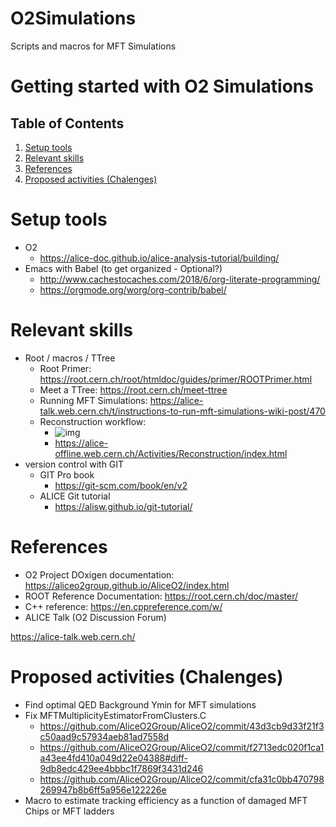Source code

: # O2Simulations

Scripts and macros for MFT Simulations

# Getting started with O2 Simulations

## Table of Contents

1.  [Setup tools](#orgf5c8ee3)
2.  [Relevant skills](#org0544175)
3.  [References](#org54c5d9c)
4.  [Proposed activities (Chalenges)](#orgc25d1eb)


<a id="orgf5c8ee3"></a>

# Setup tools

-   O2
    -   <https://alice-doc.github.io/alice-analysis-tutorial/building/>
-   Emacs with Babel (to get organized - Optional?)
    -   <http://www.cachestocaches.com/2018/6/org-literate-programming/>
    -   <https://orgmode.org/worg/org-contrib/babel/>


<a id="org0544175"></a>

# Relevant skills

-   Root / macros / TTree
    -   Root Primer: <https://root.cern.ch/root/htmldoc/guides/primer/ROOTPrimer.html>
    -   Meet a TTree: <https://root.cern.ch/meet-ttree>
    -   Running MFT Simulations: <https://alice-talk.web.cern.ch/t/instructions-to-run-mft-simulations-wiki-post/470>
    -   Reconstruction workflow:
        -   ![img](https://alice-offline.web.cern.ch/sites/alice-offline.web.cern.ch/files/images/Reconstruction-Framework.gif)
        -   <https://alice-offline.web.cern.ch/Activities/Reconstruction/index.html>
-   version control with GIT
    -   GIT Pro book
        -   <https://git-scm.com/book/en/v2>
    -   ALICE Git tutorial
        -   <https://alisw.github.io/git-tutorial/>


<a id="org54c5d9c"></a>

# References

-   O2 Project DOxigen documentation: <https://aliceo2group.github.io/AliceO2/index.html>
-   ROOT Reference Documentation: <https://root.cern.ch/doc/master/>
-   C++ reference: <https://en.cppreference.com/w/>
-   ALICE Talk (O2 Discussion Forum)

<https://alice-talk.web.cern.ch/>


<a id="orgc25d1eb"></a>

# Proposed activities (Chalenges)

-   Find optimal QED Background Ymin for MFT simulations
-   Fix MFTMultiplicityEstimatorFromClusters.C
    -   <https://github.com/AliceO2Group/AliceO2/commit/43d3cb9d33f21f3c50aad9c57934aeb81ad7558d>
    -   <https://github.com/AliceO2Group/AliceO2/commit/f2713edc020f1ca1a43ee4fd410a049d22e04388#diff-9db8edc429ee4bbbc1f7869f3431d246>
    -   <https://github.com/AliceO2Group/AliceO2/commit/cfa31c0bb470798269947b8b6ff5a956e122226e>
-   Macro to estimate tracking efficiency as a function of damaged MFT Chips or MFT ladders


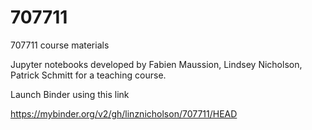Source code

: # 707711
707711 course materials

Jupyter notebooks developed by Fabien Maussion, Lindsey Nicholson, Patrick Schmitt for a teaching course.

Launch Binder using this link

https://mybinder.org/v2/gh/linznicholson/707711/HEAD


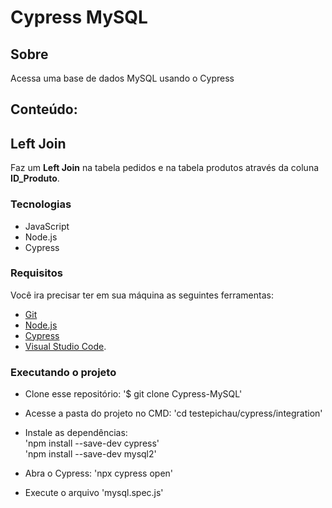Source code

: # Cypress MySQL

## Sobre
Acessa uma base de dados MySQL usando o Cypress
## Conteúdo:
## Left Join
Faz um <strong>Left Join</strong> na tabela pedidos e na tabela produtos através da coluna <strong>ID_Produto</strong>.

### Tecnologias
- JavaScript
- Node.js
- Cypress

### Requisitos
Você ira precisar ter em sua máquina as seguintes ferramentas:
- [Git](https://git-scm.com)
- [Node.js](https://nodejs.org/en/)
- [Cypress](https://www.npmjs.com/package/cypress)
- [Visual Studio Code](https://code.visualstudio.com/).

### Executando o projeto
- Clone esse repositório:
'$ git clone Cypress-MySQL'

- Acesse a pasta do projeto no CMD:
'cd testepichau/cypress/integration'
- Instale as dependências: <br>
'npm install --save-dev cypress' <br>
'npm install --save-dev mysql2'
- Abra o Cypress:
'npx cypress open'
- Execute o arquivo 'mysql.spec.js'




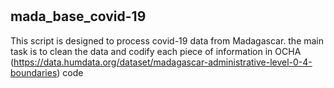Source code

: # <h2>mada_base_covid-19 </h2>
This script is designed to process covid-19 data from Madagascar.
the main task is to clean the data and codify each piece of information in OCHA (https://data.humdata.org/dataset/madagascar-administrative-level-0-4-boundaries) code 
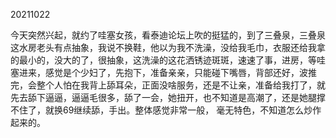 20211022

今天突然兴起，就约了哇塞女孩，看泰迪论坛上吹的挺猛的，到了三叠泉，三叠泉这水房老头有点抽象，我说不换鞋，他以为我不洗澡，没给我毛巾，衣服还给我拿的最小的，没大的了，很抽象，这洗澡的这花洒锈迹斑斑，速速了事，进房，等哇塞进来，感觉是个少妇了，先抱下，准备亲亲，只能碰下嘴唇，背部还好，波推完，会整个人怕在我背上舔耳朵，正面没啥服务，还是不让亲，准备给我打了，就先去舔下逼逼，逼逼毛很多，舔了一会，她扭开，也不知道是高潮了，还是她腿撑不住了，就换69继续舔，手出。整体感觉非常一般， 毫无特色，不知道怎么炒作起来的。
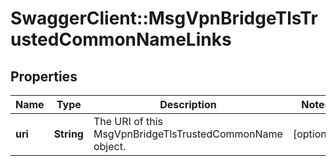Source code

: # SwaggerClient::MsgVpnBridgeTlsTrustedCommonNameLinks

## Properties
Name | Type | Description | Notes
------------ | ------------- | ------------- | -------------
**uri** | **String** | The URI of this MsgVpnBridgeTlsTrustedCommonName object. | [optional] 


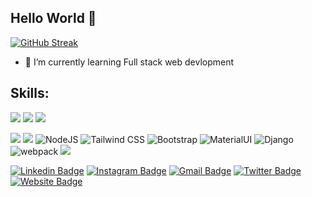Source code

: ## Hello World 👋
[![GitHub Streak](https://streak-stats.demolab.com?user=jatinfoujdar&theme=dark&border_radius=6.1&date_format=j%20M%5B%20Y%5D)](https://git.io/streak-stats)



- 🔭 I’m currently learning Full stack web devlopment

## Skills:

![](https://img.shields.io/badge/HTML5-E34F26?style=for-the-badge&logo=html5&logoColor=white)
![](https://img.shields.io/badge/CSS3-1572B6?style=for-the-badge&logo=css3&logoColor=white)
![](https://img.shields.io/badge/JavaScript-323330?style=for-the-badge&logo=javascript&logoColor=F7DF1E)
<p><img src="https://img.shields.io/badge/react-%2320232a.svg?style=for-the-badge&logo=react&logoColor=%2361DAFB"/> <img src="https://img.shields.io/badge/express.js-%23404d59.svg?style=for-the-badge&logo=express&logoColor=%2361DAFB" /> <img alt="NodeJS" src="https://img.shields.io/badge/node.js-6DA55F?style=for-the-badge&logo=node.js&logoColor=white" /> <img alt="Tailwind CSS" src="https://img.shields.io/badge/tailwindcss-%2338B2AC.svg?style=for-the-badge&logo=tailwind-css&logoColor=white"/> <img alt="Bootstrap" src="https://img.shields.io/badge/bootstrap-%23563D7C.svg?style=for-the-badge&logo=bootstrap&logoColor=white"/> <img alt="MaterialUI" src="https://img.shields.io/badge/MaterialUI-%230081CB.svg?style=for-the-badge&logo=mui&logoColor=white" /> <img alt="Django" src="https://img.shields.io/badge/django-%23092E20.svg?style=for-the-badge&logo=django&logoColor=white" /> <img alt="webpack" src="https://img.shields.io/badge/webpack-%238DD6F9.svg?style=for-the-badge&logo=webpack&logoColor=white" /> <img src="https://img.shields.io/badge/MongoDB-4EA94B?style=for-the-badge&logo=mongodb&logoColor=white" /></p>


[![Linkedin Badge](https://img.shields.io/badge/-LinkedIn-5ce1e6?style=flat-square&logo=Linkedin&logoColor=050a30&link=https://www.linkedin.com/in/jatin-foujdar-066314247/)](https://www.linkedin.com/in/jatin-foujdar-066314247/)
[![Instagram Badge](https://img.shields.io/badge/-Instagram-050a30?style=flat-square&logo=instagram&logoColor=white&link=https://www.instagram.com/jatin_foujdar/)](https://www.instagram.com/jatin_foujdar/)
[![Gmail Badge](https://img.shields.io/badge/-Gmail-050a30?style=flat-square&logo=Gmail&logoColor=white&link=mailto:jatin321001@gmail.com)](mailto:jatin321001@gmail.com)
[![Twitter Badge](https://img.shields.io/badge/-Twitter-5ce1e6?style=flat-square&logo=twitter&logoColor=050a30&link=https://twitter.com/jatinfoujdar)](https://twitter.com/jatinfoujdar)
[![Website Badge](https://img.shields.io/badge/-Website-050a30?style=flat-square&logo=vercel&logoColor=white&link=https://jatinfoujdar32.netlify.app/)](https://jatinfoujdar32.netlify.app/)


 
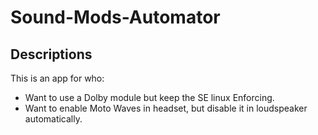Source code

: # Sound-Mods-Automator

## Descriptions
This is an app for who:
- Want to use a Dolby module but keep the SE linux Enforcing.
- Want to enable Moto Waves in headset, but disable it in loudspeaker automatically.
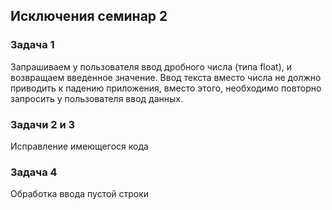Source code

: ## Исключения семинар 2
### Задача 1
Запрашиваем у пользователя ввод дробного числа (типа float), и возвращаем введенное значение. 
Ввод текста вместо числа не должно приводить к падению приложения, вместо этого, необходимо повторно запросить у пользователя ввод данных.
### Задачи 2 и 3
Исправление имеющегося кода
### Задача 4
Обработка ввода пустой строки
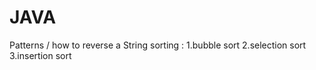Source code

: # JAVA
Patterns / how to reverse a String 
sorting : 1.bubble sort
          2.selection sort
          3.insertion sort
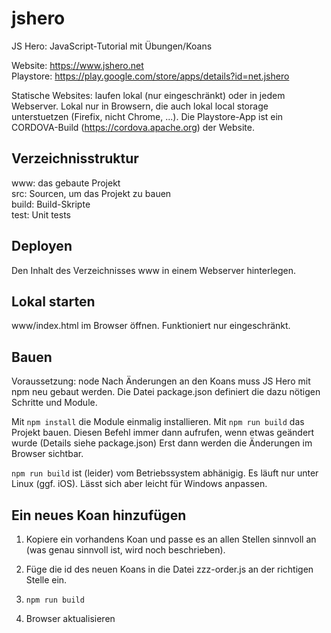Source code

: # jshero

JS Hero: JavaScript-Tutorial mit Übungen/Koans

Website: <https://www.jshero.net><br>
Playstore: <https://play.google.com/store/apps/details?id=net.jshero>

Statische Websites: laufen lokal (nur eingeschränkt) oder in jedem Webserver.
Lokal nur in Browsern, die auch lokal local storage unterstuetzen (Firefix, nicht Chrome, ...).
Die Playstore-App ist ein CORDOVA-Build (<https://cordova.apache.org>) der Website.

## Verzeichnisstruktur

www: das gebaute Projekt  
src: Sourcen, um das Projekt zu bauen  
build: Build-Skripte  
test: Unit tests  

## Deployen

Den Inhalt des Verzeichnisses www in einem Webserver hinterlegen.

## Lokal starten

www/index.html im Browser öffnen. Funktioniert nur eingeschränkt.

## Bauen

Voraussetzung: node
Nach Änderungen an den Koans muss JS Hero mit npm neu gebaut werden.
Die Datei package.json definiert die dazu nötigen Schritte und Module.

Mit `npm install` die Module einmalig installieren.
Mit `npm run build` das Projekt bauen.
Diesen Befehl immer dann aufrufen, wenn etwas geändert wurde (Details siehe package.json)
Erst dann werden die Änderungen im Browser sichtbar.

`npm run build` ist (leider) vom Betriebssystem abhänigig. Es läuft nur unter Linux (ggf. iOS).
Lässt sich aber leicht für Windows anpassen.

## Ein neues Koan hinzufügen

1. Kopiere ein vorhandens Koan und passe es an allen Stellen sinnvoll an (was genau sinnvoll ist, wird noch beschrieben).

2. Füge die id des neuen Koans in die Datei zzz-order.js an der richtigen Stelle ein.

3. `npm run build`

4. Browser aktualisieren

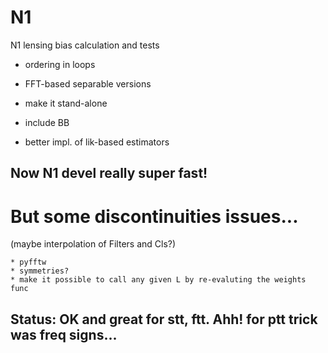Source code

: # N1
N1 lensing bias calculation and tests


* ordering in loops

* FFT-based separable versions

* make it stand-alone

* include BB

* better impl. of lik-based estimators



## Now N1 devel really super fast!
# But some discontinuities issues...
(maybe interpolation of Filters and Cls?)

    * pyfftw
    * symmetries?
    * make it possible to call any given L by re-evaluting the weights func
## Status: OK and great for stt, ftt. Ahh! for ptt trick was freq signs...


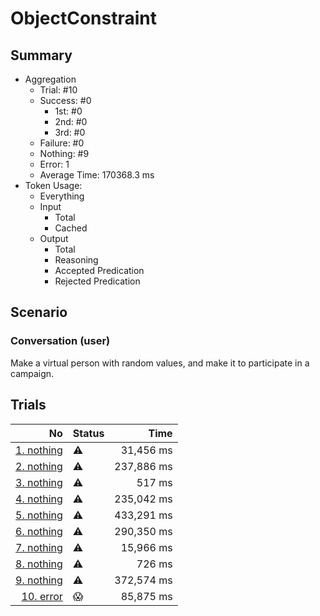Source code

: # ObjectConstraint
## Summary
  - Aggregation
    - Trial: #10
    - Success: #0
      - 1st: #0
      - 2nd: #0
      - 3rd: #0
    - Failure: #0
    - Nothing: #9
    - Error: 1
    - Average Time: 170368.3 ms
  - Token Usage:
    - Everything
    - Input
      - Total
      - Cached
    - Output
      - Total
      - Reasoning
      - Accepted Predication
      - Rejected Predication

## Scenario
### Conversation (user)
Make a virtual person with random values,
and make it to participate in a campaign.

## Trials
No | Status | Time
---:|:-------|------:
[1. nothing](./trials/1.nothing.json) | ⚠️ | 31,456 ms
[2. nothing](./trials/2.nothing.json) | ⚠️ | 237,886 ms
[3. nothing](./trials/3.nothing.json) | ⚠️ | 517 ms
[4. nothing](./trials/4.nothing.json) | ⚠️ | 235,042 ms
[5. nothing](./trials/5.nothing.json) | ⚠️ | 433,291 ms
[6. nothing](./trials/6.nothing.json) | ⚠️ | 290,350 ms
[7. nothing](./trials/7.nothing.json) | ⚠️ | 15,966 ms
[8. nothing](./trials/8.nothing.json) | ⚠️ | 726 ms
[9. nothing](./trials/9.nothing.json) | ⚠️ | 372,574 ms
[10. error](./trials/10.error.json) | 😱 | 85,875 ms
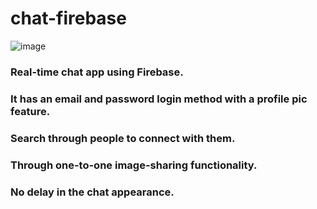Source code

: # chat-firebase
![image](https://user-images.githubusercontent.com/77146598/217278348-3af5c956-47cf-45d9-bf4b-181f650f1fdb.png)

### Real-time chat app using Firebase.

### It has an email and password login method with a profile pic feature.

### Search through people to connect with them.

### Through one-to-one image-sharing functionality.

### No delay in the chat appearance.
★ ★ ★ ★ ★
_ACTIVITY_
How many lines in the records hold the string "json"? Reply with the number only.

_FINAL ANSWER_
12